We all have them. Those moments you can remember exactly where you were and what you were doing when it happened. The “it” may have been the assassination of President Kennedy (for us old folks), the Challenger disaster for some of us and September 11 for all of us. The world shifted, the foundations were shaken and the world was never the same after moments like that.
Eight years after 9/11, 23 years after the Challenger disaster and 46 years after President Kennedy was assassinated are there lessons we have learned? For me each of those events reflect our poorly developed ability to deal with conflict. JFK died because an ideologue decided self-help in the form of a rifle, two bullets and a scope was the way to settle a score. Challenger exploded because NASA gave no credence to the vendor that manufactured the O-ring that failed on January 28, 1986 in the unplanned for cold of a Florida winter morning. The vendor warned of failure, but the warning was ignored, lives were lost unnecessarily and the space program was set back a decade or more while shame and blame were fixed. 9/11 occurred because FBI warnings went unheeded by a whistleblower (Colleen Rowley) and radicals decided that mass murder was the best way to win an argument. These are all people and system failures.

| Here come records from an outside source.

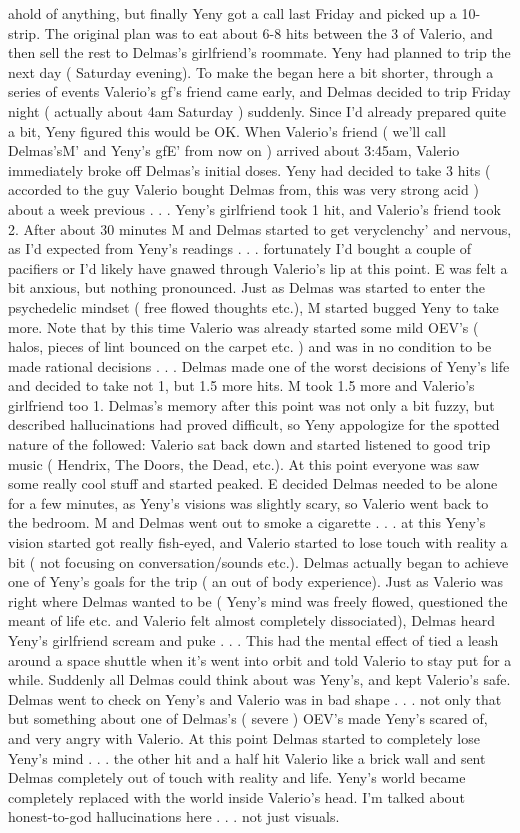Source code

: \documentclass[12pt]{book}
\begin{document}
ahold of anything, but finally Yeny got a call last Friday and picked up a 10-strip. The original plan was to eat about 6-8 hits between the 3 of Valerio, and then sell the rest to Delmas's girlfriend's roommate. Yeny had planned to trip the next day ( Saturday evening). To make the began here a bit shorter, through a series of events Valerio's gf's friend came early, and Delmas decided to trip Friday night ( actually about 4am Saturday ) suddenly. Since I'd already prepared quite a bit, Yeny figured this would be OK. When Valerio's friend ( we'll call Delmas'sM' and Yeny's gfE' from now on ) arrived about 3:45am, Valerio immediately broke off Delmas's initial doses. Yeny had decided to take 3 hits ( accorded to the guy Valerio bought Delmas from, this was very strong acid ) about a week previous . . .  Yeny's girlfriend took 1 hit, and Valerio's friend took 2. After about 30 minutes M and Delmas started to get veryclenchy' and nervous, as I'd expected from Yeny's readings . . .  fortunately I'd bought a couple of pacifiers or I'd likely have gnawed through Valerio's lip at this point. E was felt a bit anxious, but nothing pronounced. Just as Delmas was started to enter the psychedelic mindset ( free flowed thoughts etc.), M started bugged Yeny to take more. Note that by this time Valerio was already started some mild OEV's ( halos, pieces of lint bounced on the carpet etc. ) and was in no condition to be made rational decisions . . .  Delmas made one of the worst decisions of Yeny's life and decided to take not 1, but 1.5 more hits. M took 1.5 more and Valerio's girlfriend too 1. Delmas's memory after this point was not only a bit fuzzy, but described hallucinations had proved difficult, so Yeny appologize for the spotted nature of the followed: Valerio sat back down and started listened to good trip music ( Hendrix, The Doors, the Dead, etc.). At this point everyone was saw some really cool stuff and started peaked. E decided Delmas needed to be alone for a few minutes, as Yeny's visions was slightly scary, so Valerio went back to the bedroom. M and Delmas went out to smoke a cigarette . . .  at this Yeny's vision started got really fish-eyed, and Valerio started to lose touch with reality a bit ( not focusing on conversation/sounds etc.). Delmas actually began to achieve one of Yeny's goals for the trip ( an out of body experience). Just as Valerio was right where Delmas wanted to be ( Yeny's mind was freely flowed, questioned the meant of life etc. and Valerio felt almost completely dissociated), Delmas heard Yeny's girlfriend scream and puke . . .  This had the mental effect of tied a leash around a space shuttle when it's went into orbit and told Valerio to stay put for a while. Suddenly all Delmas could think about was Yeny's, and kept Valerio's safe. Delmas went to check on Yeny's and Valerio was in bad shape . . .  not only that but something about one of Delmas's ( severe ) OEV's made Yeny's scared of, and very angry with Valerio. At this point Delmas started to completely lose Yeny's mind . . .  the other hit and a half hit Valerio like a brick wall and sent Delmas completely out of touch with reality and life. Yeny's world became completely replaced with the world inside Valerio's head. I'm talked about honest-to-god hallucinations here . . .  not just visuals. 
\end{document}
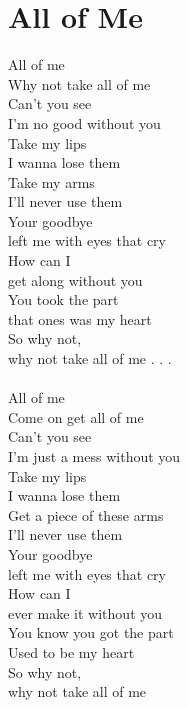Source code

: \section{All of Me}
All of me\\
Why not take all of me\\
Can't you see\\
I'm no good without you\\
Take my lips\\
I wanna lose them\\
Take my arms\\
I'll never use them\\
Your goodbye\\
left me with eyes that cry\\
How can I \\
get along without you\\
You took the part\\
that ones was my heart\\
So why not, \\
why not take all of me . . .\\
\\
All of me\\
Come on get all of me\\
Can't you see\\
I'm just a mess without you\\
Take my lips\\
I wanna lose them\\
Get a piece of these arms\\
I'll never use them\\
Your goodbye \\
left me with eyes that cry\\
How can I \\
ever make it without you\\
You know you got the part\\
Used to be my heart\\
So why not,\\
why not take all of me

How are we doing in 2009? Town Hall muggings and the breakdown of civil behavior in a Joint Session of Congress suggest we have not matured very much. When violence and irrational outbursts are the means by which we win or lose, why should we expect anything different?
What would our culture be like if we learned to cultivate collaboration and generate respectful conversations of consequence? Disagreements need not result in violence, calamity and death. It is possible to dialogue our way into better outcomes. Do we have the courage to engage? Can we afford not to?
Let’s check back in another eight, 23 or 46 years and see how we have done.